„Ich muss schreien und habe keinen Mund“
Harlan Ellison tiktokified
Manchmal schleichen sich Dinge von ganz tief unten an die Oberfläche einer breiten Öffentlichkeit, ohne dass große Teile dieser Öffentlichkeit überhaupt wissen, woher sie kommen. Vielleicht berühmtestes Beispiel ist die Guy-Fawkes-Maske aus dem Comic „V For Vendetta“ von Alan Moore und David Lloyd (bzw. dessen Filmadaption), die plötzlich als Symbol von Menschen auf der Weltbühne auftauchte, die die Schnauze voll hatten vom Raubtierkapitalismus und all seinen Begleiterscheinungen.
Auf dem besten Wege dahin ist der zu Bewusstsein erwachte Supercomputer AM aus Harlan Ellisons Kurzgeschichte „I Have No Mouth, and I Must Scream“ (dt. „Ich muss schreien und habe keinen Mund“, in der gleichnamigen Sammlung; im Shop) aus dem Jahr 1967, der im Zuge des aktuellen KI-Wahns plötzlich wiederentdeckt wird und seit geraumer Zeit Furore im Internet macht.

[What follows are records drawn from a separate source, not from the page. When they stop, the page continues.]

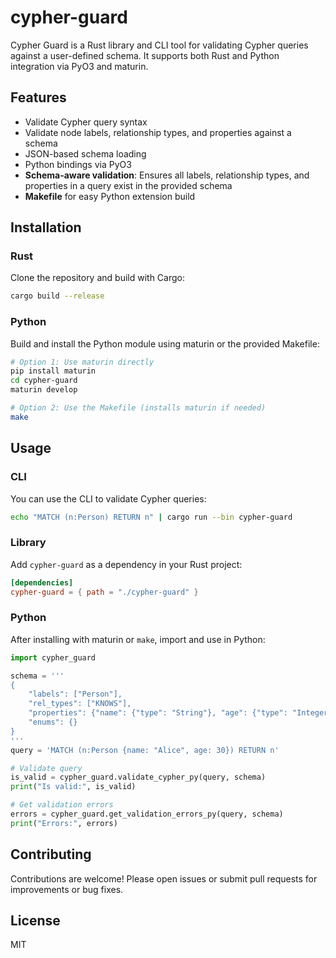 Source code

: # cypher-guard

Cypher Guard is a Rust library and CLI tool for validating Cypher queries against a user-defined schema. It supports both Rust and Python integration via PyO3 and maturin.

## Features
- Validate Cypher query syntax
- Validate node labels, relationship types, and properties against a schema
- JSON-based schema loading
- Python bindings via PyO3
- **Schema-aware validation**: Ensures all labels, relationship types, and properties in a query exist in the provided schema
- **Makefile** for easy Python extension build

## Installation

### Rust
Clone the repository and build with Cargo:
```sh
cargo build --release
```

### Python
Build and install the Python module using maturin or the provided Makefile:
```sh
# Option 1: Use maturin directly
pip install maturin
cd cypher-guard
maturin develop

# Option 2: Use the Makefile (installs maturin if needed)
make
```

## Usage

### CLI
You can use the CLI to validate Cypher queries:
```sh
echo "MATCH (n:Person) RETURN n" | cargo run --bin cypher-guard
```

### Library
Add `cypher-guard` as a dependency in your Rust project:
```toml
[dependencies]
cypher-guard = { path = "./cypher-guard" }
```

### Python
After installing with maturin or `make`, import and use in Python:
```python
import cypher_guard

schema = '''
{
    "labels": ["Person"],
    "rel_types": ["KNOWS"],
    "properties": {"name": {"type": "String"}, "age": {"type": "Integer"}},
    "enums": {}
}
'''
query = 'MATCH (n:Person {name: "Alice", age: 30}) RETURN n'

# Validate query
is_valid = cypher_guard.validate_cypher_py(query, schema)
print("Is valid:", is_valid)

# Get validation errors
errors = cypher_guard.get_validation_errors_py(query, schema)
print("Errors:", errors)
```

## Contributing
Contributions are welcome! Please open issues or submit pull requests for improvements or bug fixes.

## License
MIT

Ellisons Story spielt in einer Welt, in der AM sämtliche Menschen gekillt hat – bis auf fünf. Und die müssen nun stellvertretend so richtig büßen, denn AM hat ziemlich Hass auf seine Schöpfer. Angeblich schrieb Ellison die Geschichte in einer Nacht, wurde dafür mit einem Hugo Award ausgezeichnet, und es ist wohl seine berühmteste Story überhaupt, als Game und Comic adaptiert – und wird nun von TikTok & Co. entdeckt und auch niedlich benutzt.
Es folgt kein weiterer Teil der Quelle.